REPUBLIKA.CO.ID, BEIJING -- Derasnya investasi asing yang masuk ke pasar China dinilai dapat meningkatkan penggunaan yuan. Analis Morgan Stanley memperkirakan hal tersebut dapat mendorong yuan menjadi mata uang dengan cadangan terbesar ketiga di dunia setelah dolar AS dan euro.
Hal itu sejalan dengan upaya pemerintah China yang telah mempromosikan penggunaan yuan secara internasional selama bertahun-tahun. Dalam 18 bulan terakhir, pemerintah China telah mendorong lebih banyak lembaga keuangan asing masuk ke pasar domestik.
Yuan saat ini menyumbang sekitar 2 persen dari aset cadangan devisa global. Analis Morgan Stanley memperkirakan kontribusi yuan terhadap devisa bisa meningkat hingga 5-10 persen pada 2030, jauh melampaui level yen Jepang dan pound Inggris.

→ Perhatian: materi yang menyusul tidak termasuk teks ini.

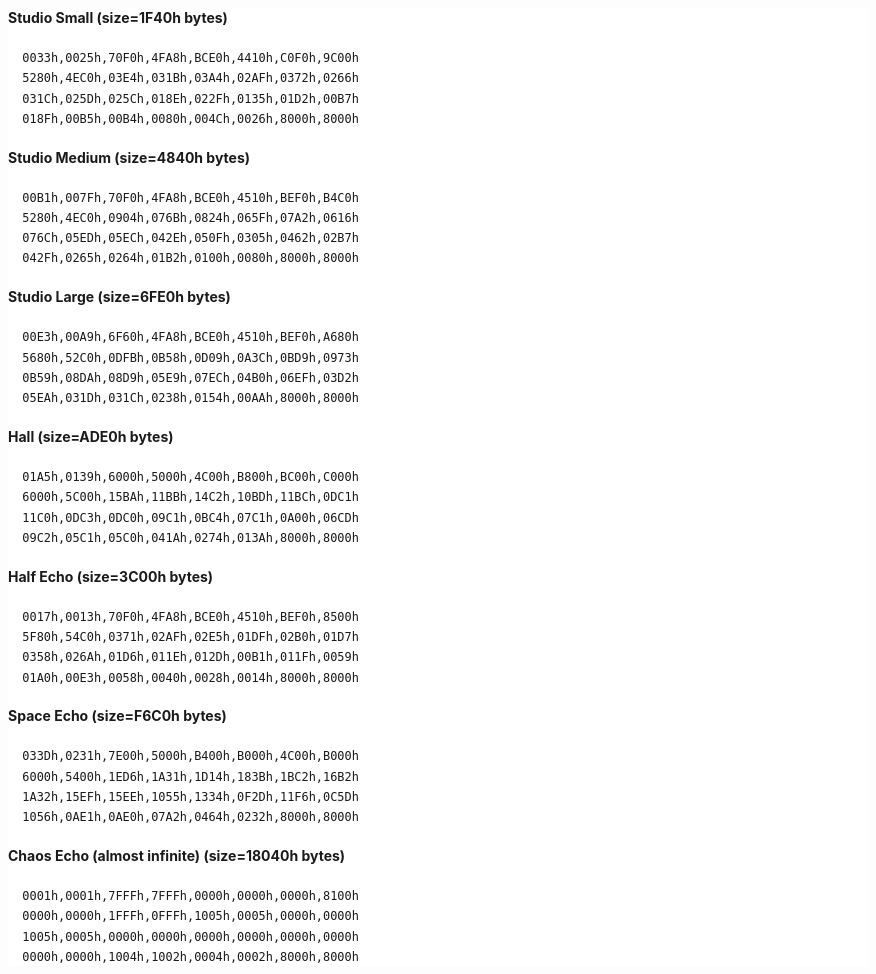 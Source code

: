 #### Studio Small (size=1F40h bytes)
```
  0033h,0025h,70F0h,4FA8h,BCE0h,4410h,C0F0h,9C00h
  5280h,4EC0h,03E4h,031Bh,03A4h,02AFh,0372h,0266h
  031Ch,025Dh,025Ch,018Eh,022Fh,0135h,01D2h,00B7h
  018Fh,00B5h,00B4h,0080h,004Ch,0026h,8000h,8000h
```

#### Studio Medium (size=4840h bytes)
```
  00B1h,007Fh,70F0h,4FA8h,BCE0h,4510h,BEF0h,B4C0h
  5280h,4EC0h,0904h,076Bh,0824h,065Fh,07A2h,0616h
  076Ch,05EDh,05ECh,042Eh,050Fh,0305h,0462h,02B7h
  042Fh,0265h,0264h,01B2h,0100h,0080h,8000h,8000h
```

#### Studio Large (size=6FE0h bytes)
```
  00E3h,00A9h,6F60h,4FA8h,BCE0h,4510h,BEF0h,A680h
  5680h,52C0h,0DFBh,0B58h,0D09h,0A3Ch,0BD9h,0973h
  0B59h,08DAh,08D9h,05E9h,07ECh,04B0h,06EFh,03D2h
  05EAh,031Dh,031Ch,0238h,0154h,00AAh,8000h,8000h
```

#### Hall (size=ADE0h bytes)
```
  01A5h,0139h,6000h,5000h,4C00h,B800h,BC00h,C000h
  6000h,5C00h,15BAh,11BBh,14C2h,10BDh,11BCh,0DC1h
  11C0h,0DC3h,0DC0h,09C1h,0BC4h,07C1h,0A00h,06CDh
  09C2h,05C1h,05C0h,041Ah,0274h,013Ah,8000h,8000h
```

#### Half Echo (size=3C00h bytes)
```
  0017h,0013h,70F0h,4FA8h,BCE0h,4510h,BEF0h,8500h
  5F80h,54C0h,0371h,02AFh,02E5h,01DFh,02B0h,01D7h
  0358h,026Ah,01D6h,011Eh,012Dh,00B1h,011Fh,0059h
  01A0h,00E3h,0058h,0040h,0028h,0014h,8000h,8000h
```

#### Space Echo (size=F6C0h bytes)
```
  033Dh,0231h,7E00h,5000h,B400h,B000h,4C00h,B000h
  6000h,5400h,1ED6h,1A31h,1D14h,183Bh,1BC2h,16B2h
  1A32h,15EFh,15EEh,1055h,1334h,0F2Dh,11F6h,0C5Dh
  1056h,0AE1h,0AE0h,07A2h,0464h,0232h,8000h,8000h
```

#### Chaos Echo (almost infinite) (size=18040h bytes)
```
  0001h,0001h,7FFFh,7FFFh,0000h,0000h,0000h,8100h
  0000h,0000h,1FFFh,0FFFh,1005h,0005h,0000h,0000h
  1005h,0005h,0000h,0000h,0000h,0000h,0000h,0000h
  0000h,0000h,1004h,1002h,0004h,0002h,8000h,8000h
```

Investor asing semakin beralih ke pasar China karena potensi keuntungan yang relatif lebih tinggi daripada wilayah lain. Arus masuk portofolio investasi akan menjadi lebih penting daripada investasi asing langsung. Morgan memprediksi arus masuk secara kumulatif akan mencapai 3 triliun dolar AS.
"Kami memperkirakan manajer swasta dan cadangan akan menghasilkan lebih dari 150 miliar dolar AS yang masuk portofolio ke China pada 2020. Arus masuk tahunan akan mencapai 200-300 miliar dolar AS pada 2021-2030," kata laporan itu.
Dengan investasi ini, akan lebih banyak lagi aset global yang disimpan dalam bentuk yuan. Pemerintah China secara sangat menjaga dana yang telah masuk ke pasar. Pemerintah juga mencegah sejumlah besar modal meninggalkan negaranya.
Namun, pada 2015 Dana Moneter Internasional (IMF) melakukan langkah politik yang signifikan dengan menambahkan yuan ke dalam sekeranjang mata uang cadangan utamanya - yang dikenal sebagai keranjang hak penarikan khusus. Yuan ditambahkan ke keranjang IMF pada Oktober 2016.
Morgan Stanley memperkirakan yuan kemungkinan akan menguat menjadi 6,6 yuan per dolar AS pada akhir 2021. Yuan China diperdagangkan mendekati 6,85 yuan per dolar AS pada Jumat (4/9) kemarin.